RAW DATA
- - - - - - -

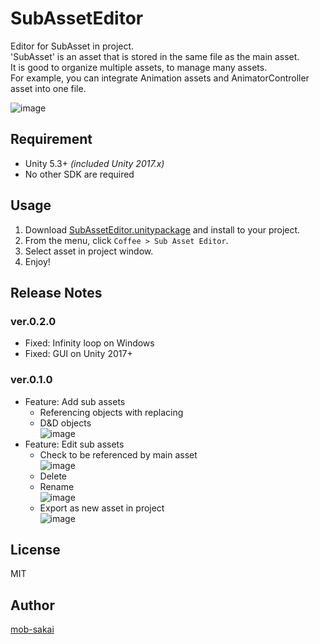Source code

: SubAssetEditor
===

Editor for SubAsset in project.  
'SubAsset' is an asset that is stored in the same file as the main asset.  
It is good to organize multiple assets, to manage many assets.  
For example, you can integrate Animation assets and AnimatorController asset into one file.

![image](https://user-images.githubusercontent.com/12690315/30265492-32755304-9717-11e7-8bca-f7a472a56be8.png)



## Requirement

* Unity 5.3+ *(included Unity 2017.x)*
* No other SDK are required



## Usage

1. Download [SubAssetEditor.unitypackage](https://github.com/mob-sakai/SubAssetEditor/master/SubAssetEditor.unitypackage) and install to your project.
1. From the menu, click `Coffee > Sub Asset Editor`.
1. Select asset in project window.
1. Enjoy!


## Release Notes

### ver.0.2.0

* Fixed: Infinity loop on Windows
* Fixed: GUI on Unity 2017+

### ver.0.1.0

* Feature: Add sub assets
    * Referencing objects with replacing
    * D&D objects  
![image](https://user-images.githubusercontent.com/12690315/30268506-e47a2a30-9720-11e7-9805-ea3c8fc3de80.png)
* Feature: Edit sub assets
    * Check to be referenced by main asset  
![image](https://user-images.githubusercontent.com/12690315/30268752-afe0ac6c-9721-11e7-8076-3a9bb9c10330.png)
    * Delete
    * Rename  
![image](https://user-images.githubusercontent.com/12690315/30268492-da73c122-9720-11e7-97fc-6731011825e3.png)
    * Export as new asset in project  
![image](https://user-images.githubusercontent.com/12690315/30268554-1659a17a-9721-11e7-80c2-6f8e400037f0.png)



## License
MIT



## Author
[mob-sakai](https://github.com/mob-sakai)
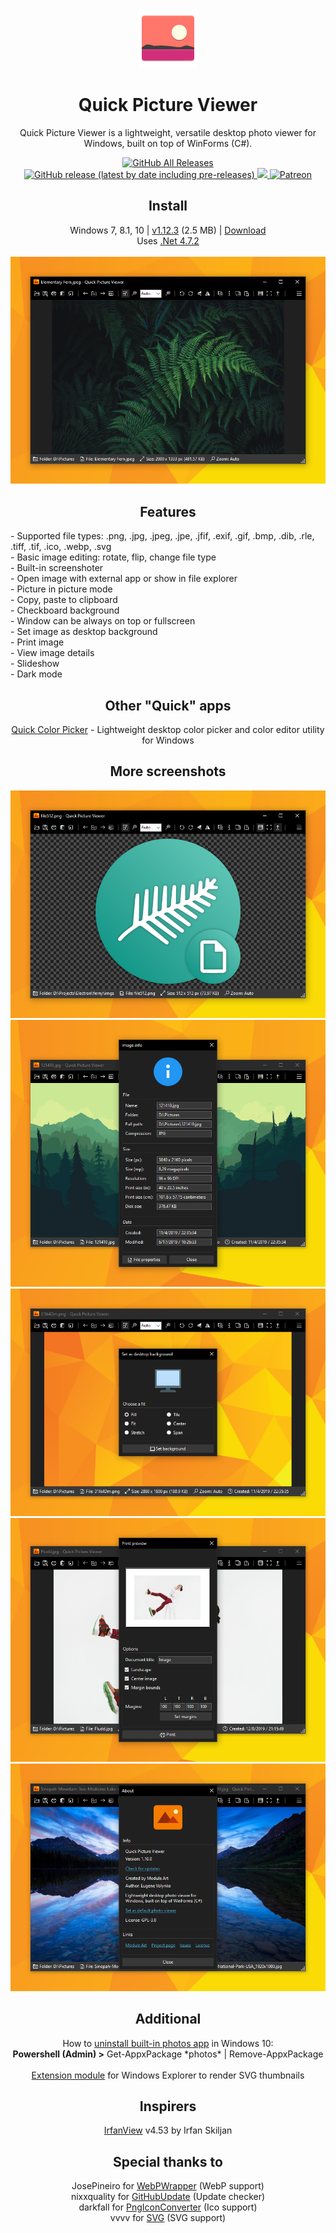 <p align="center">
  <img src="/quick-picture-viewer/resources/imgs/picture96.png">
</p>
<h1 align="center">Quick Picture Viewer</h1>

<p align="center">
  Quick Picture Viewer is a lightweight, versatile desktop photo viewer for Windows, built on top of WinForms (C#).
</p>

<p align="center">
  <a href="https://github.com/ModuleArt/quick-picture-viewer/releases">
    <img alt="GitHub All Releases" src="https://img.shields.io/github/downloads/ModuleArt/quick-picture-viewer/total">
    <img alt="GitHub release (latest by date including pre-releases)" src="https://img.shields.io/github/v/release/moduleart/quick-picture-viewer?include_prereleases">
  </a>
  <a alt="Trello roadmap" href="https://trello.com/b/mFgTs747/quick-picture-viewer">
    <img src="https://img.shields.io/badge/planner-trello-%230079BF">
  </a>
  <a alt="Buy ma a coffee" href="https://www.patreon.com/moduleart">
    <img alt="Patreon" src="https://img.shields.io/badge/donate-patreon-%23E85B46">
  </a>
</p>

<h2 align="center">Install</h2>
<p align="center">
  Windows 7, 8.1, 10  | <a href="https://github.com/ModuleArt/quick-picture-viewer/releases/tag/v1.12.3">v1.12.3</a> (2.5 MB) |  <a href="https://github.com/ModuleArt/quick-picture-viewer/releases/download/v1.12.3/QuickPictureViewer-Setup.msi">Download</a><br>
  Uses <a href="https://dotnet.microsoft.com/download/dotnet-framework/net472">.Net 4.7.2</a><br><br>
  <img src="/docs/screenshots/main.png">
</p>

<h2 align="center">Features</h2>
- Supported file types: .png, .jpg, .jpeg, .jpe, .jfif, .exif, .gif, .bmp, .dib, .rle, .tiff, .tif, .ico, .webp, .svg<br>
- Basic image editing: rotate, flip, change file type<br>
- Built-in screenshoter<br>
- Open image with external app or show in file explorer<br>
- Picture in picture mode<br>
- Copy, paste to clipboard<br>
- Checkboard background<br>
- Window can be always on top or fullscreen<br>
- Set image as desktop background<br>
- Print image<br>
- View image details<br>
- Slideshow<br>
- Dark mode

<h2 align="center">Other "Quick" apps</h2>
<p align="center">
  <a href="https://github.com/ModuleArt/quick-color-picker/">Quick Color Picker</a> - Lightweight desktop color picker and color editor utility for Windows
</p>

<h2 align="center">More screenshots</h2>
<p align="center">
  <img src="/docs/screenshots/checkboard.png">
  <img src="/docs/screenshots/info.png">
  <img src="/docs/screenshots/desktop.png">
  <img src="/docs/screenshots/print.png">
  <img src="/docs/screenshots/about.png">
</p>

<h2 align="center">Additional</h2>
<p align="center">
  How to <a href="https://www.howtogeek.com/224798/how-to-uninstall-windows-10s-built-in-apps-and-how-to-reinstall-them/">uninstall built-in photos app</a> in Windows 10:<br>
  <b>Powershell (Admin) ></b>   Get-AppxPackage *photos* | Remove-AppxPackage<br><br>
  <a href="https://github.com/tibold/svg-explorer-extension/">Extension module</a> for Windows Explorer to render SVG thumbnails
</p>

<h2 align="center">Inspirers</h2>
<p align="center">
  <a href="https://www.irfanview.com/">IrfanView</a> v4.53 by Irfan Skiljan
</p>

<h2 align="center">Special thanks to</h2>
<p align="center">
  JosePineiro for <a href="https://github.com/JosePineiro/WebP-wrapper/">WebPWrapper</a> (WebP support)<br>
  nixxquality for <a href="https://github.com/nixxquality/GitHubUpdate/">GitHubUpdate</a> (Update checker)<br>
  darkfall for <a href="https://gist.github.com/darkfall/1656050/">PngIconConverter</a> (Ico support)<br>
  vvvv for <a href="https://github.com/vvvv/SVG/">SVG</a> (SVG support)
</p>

- - - - - - -

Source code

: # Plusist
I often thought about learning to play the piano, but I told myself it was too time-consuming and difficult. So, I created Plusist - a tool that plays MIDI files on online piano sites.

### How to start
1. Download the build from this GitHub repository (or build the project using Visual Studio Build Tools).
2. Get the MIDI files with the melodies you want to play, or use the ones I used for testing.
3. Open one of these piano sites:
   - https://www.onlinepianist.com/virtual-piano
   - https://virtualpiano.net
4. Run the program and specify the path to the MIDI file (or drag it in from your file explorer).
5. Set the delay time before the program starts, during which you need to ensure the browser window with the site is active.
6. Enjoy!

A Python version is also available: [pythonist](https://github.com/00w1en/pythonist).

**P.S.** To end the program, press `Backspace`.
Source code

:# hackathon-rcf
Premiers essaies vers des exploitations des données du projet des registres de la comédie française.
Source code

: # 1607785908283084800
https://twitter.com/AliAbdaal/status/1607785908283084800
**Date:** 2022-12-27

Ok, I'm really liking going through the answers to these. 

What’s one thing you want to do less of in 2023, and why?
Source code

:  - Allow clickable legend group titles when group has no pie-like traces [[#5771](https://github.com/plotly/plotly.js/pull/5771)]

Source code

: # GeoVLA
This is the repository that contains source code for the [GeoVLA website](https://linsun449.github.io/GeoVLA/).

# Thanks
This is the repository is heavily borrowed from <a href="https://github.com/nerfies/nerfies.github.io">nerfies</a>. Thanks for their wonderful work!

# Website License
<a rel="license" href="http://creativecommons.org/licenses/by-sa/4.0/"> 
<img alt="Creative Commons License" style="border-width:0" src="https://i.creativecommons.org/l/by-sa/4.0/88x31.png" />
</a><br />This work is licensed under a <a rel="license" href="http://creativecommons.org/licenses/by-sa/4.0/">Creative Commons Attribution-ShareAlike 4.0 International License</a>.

- - - - - - -

WHAT TO PRODUCE
Look above for the line with "to your project." and the line with "new asset in project"; transcribe both and all lines in between, exactly, and nothing else.

WRITTEN RESPONSE
1. Download [SubAssetEditor.unitypackage](https://github.com/mob-sakai/SubAssetEditor/master/SubAssetEditor.unitypackage) and install to your project.
1. From the menu, click `Coffee > Sub Asset Editor`.
1. Select asset in project window.
1. Enjoy!


## Release Notes

### ver.0.2.0

* Fixed: Infinity loop on Windows
* Fixed: GUI on Unity 2017+

### ver.0.1.0

* Feature: Add sub assets
    * Referencing objects with replacing
    * D&D objects  
![image](https://user-images.githubusercontent.com/12690315/30268506-e47a2a30-9720-11e7-9805-ea3c8fc3de80.png)
* Feature: Edit sub assets
    * Check to be referenced by main asset  
![image](https://user-images.githubusercontent.com/12690315/30268752-afe0ac6c-9721-11e7-8076-3a9bb9c10330.png)
    * Delete
    * Rename  
![image](https://user-images.githubusercontent.com/12690315/30268492-da73c122-9720-11e7-97fc-6731011825e3.png)
    * Export as new asset in project  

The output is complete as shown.